**TASK TO COMPLETE**
This exercise asks for every line of the material that includes the word "datasources".

**EXCERPTED DATA**
·····

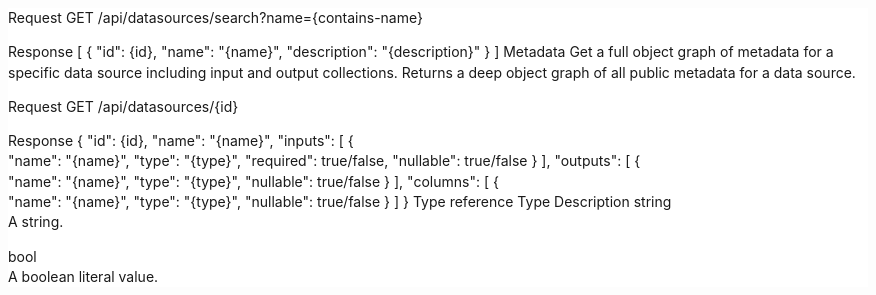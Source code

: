 Request
GET /api/datasources/search?name={contains-name}

Response
[
  {
    "id": {id},
    "name": "{name}",
    "description": "{description}"
  }
]
Metadata
Get a full object graph of metadata for a specific data source including input and output collections.  Returns a deep object graph of all public metadata for a data source.

Request
GET /api/datasources/{id}

Response
{
  "id": {id},
  "name": "{name}",
  "inputs": [
    {          
      "name": "{name}",
      "type": "{type}",
      "required": true/false,
      "nullable": true/false
    }
  ],
  "outputs": [
    {          
      "name": "{name}",
      "type": "{type}",
      "nullable": true/false
    }
  ],
  "columns": [
    {          
      "name": "{name}",
      "type": "{type}",
      "nullable": true/false
    }
  ]
}
Type reference
Type	Description
string	
A string.

bool	
A boolean literal value.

·····

**WRITTEN REPLY**
GET /api/datasources/search?name={contains-name}
GET /api/datasources/{id}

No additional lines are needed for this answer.